Phew, the screen size issue was debated to death some time ago, and yeah it was also said that the Tablet format was gone in favor for Smartphone one.
I remember being commented that the new size was thought as the non-full screen mode of current apps in current tablets. Start your app, do not maximize it, and that's the size you were getting.
Despite everything, the N900, from the official web page "a high-performance mobile computer with a powerful processor, large internal storage, and sharp touch-screen display."
Now, if you say "inferior" because it is resistive, well, that is not the case. Resistive has been adopted because the user cases for the N900 see it suitable; AND reports from people that has actually used the tablet mention it as very sensitive (at the point they couldn't guess if it was capacitive or not) and that the UI has been designed in such a way that the use of a stylus is not needed (but it is there if you want/need it).
If there is a standard computer screen size rule that determines the minimum size acceptable before a company can label a device so, I'm open to it. Link?
If there is a standard computer screen size rule that determines the minimum size acceptable before a company can label a device so, I'm open to it. Link?
Just because a company would like to market something as X doesn't mean it's not Y. In this case, it's a smartphone.
Just because a company would like to market something as X doesn't mean it's not Y. In this case, it's a smartphone.
Well, we know the reasons why Nokia decided to billed it as a mobile computer: its capabilities, specs and designed way of use (almost no portrait mode), and software heritage, between others. Would be interesting to know your parameters to call it a smartphone.
For what is worth, I have been showing the info of the N900 to friends with different backgrounds, and none guessed that it could make phone calls. Everyone thought it was a mobile computer (heck they even said "mobile" by themselves).
There's nothing inferior about the N900's screen. Small, yes. Inferior, no. You've never seen a smartphone with a screen like this.
Maemo 5 doesn't feel like a smartphone OS. It feels like the tablet OS with a telephony component added in. The phone capabilities are very much a secondary thing.

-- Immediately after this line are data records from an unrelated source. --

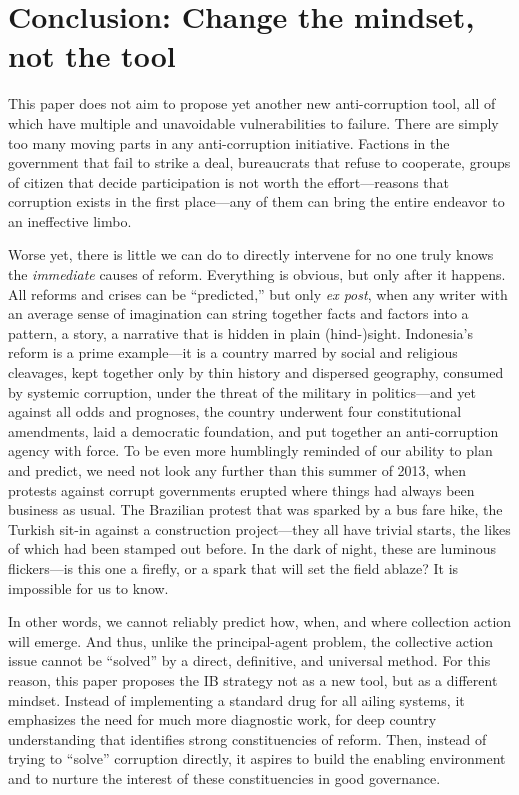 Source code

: \documentclass[12pt]{article}
\begin{document}
\section{Conclusion: Change the mindset, not the tool} \label{sec:conclusion}

This paper does not aim to propose yet another new anti-corruption tool, all of which have multiple and unavoidable vulnerabilities to failure. There are simply too many moving parts in any anti-corruption initiative. Factions in the government that fail to strike a deal, bureaucrats that refuse to cooperate, groups of citizen that decide participation is not worth the effort---reasons that corruption exists in the first place---any of them can bring the entire endeavor to an ineffective limbo.

Worse yet, there is little we can do to directly intervene for no one truly knows the \textit{immediate} causes of reform. Everything is obvious, but only after it happens. All reforms and crises can be ``predicted,'' but only \textit{ex post}, when any writer with an average sense of imagination can string together facts and factors into a pattern, a story, a narrative that is hidden in plain (hind-)sight. Indonesia's reform is a prime example---it is a country marred by social and religious cleavages, kept together only by thin history and dispersed geography, consumed by systemic corruption, under the threat of the military in politics---and yet against all odds and prognoses, the country underwent four constitutional amendments, laid a democratic foundation, and put together an anti-corruption agency with force. To be even more humblingly reminded of our ability to plan and predict, we need not look any further than this summer of 2013, when protests against corrupt governments erupted where things had always been business as usual. The Brazilian protest that was sparked by a bus fare hike, the Turkish sit-in against a construction project---they all have trivial starts, the likes of which had been stamped out before. In the dark of night, these are luminous flickers---is this one a firefly, or a spark that will set the field ablaze? It is impossible for us to know.

In other words, we cannot reliably predict how, when, and where collection action will emerge. And thus, unlike the principal-agent problem, the collective action issue cannot be ``solved'' by a direct, definitive, and universal method. For this reason, this paper proposes the IB strategy not as a new tool, but as a different mindset. Instead of implementing a standard drug for all ailing systems, it emphasizes the need for much more diagnostic work, for deep country understanding that identifies strong constituencies of reform. Then, instead of trying to ``solve'' corruption directly, it aspires to build the enabling environment and to nurture the interest of these constituencies in good governance.
\end{document}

Off-topic: and btw, qole has actually used the N900
On-topic: What is needed for the community SSU to happen? I have been reading the threads, but not sure about it. I am getting a bit bored of OS2008 (specially compared to what I read of the N900), but Mer seems a bit far away still... and Android is in the same (N800 with full Android would be very interesting...)
Maemo 5 doesn't feel like a smartphone OS. It feels like the tablet OS with a telephony component added in. The phone capabilities are very much a secondary thing.
Hey, but if *I* decide the phone capabilities are primary, then they are!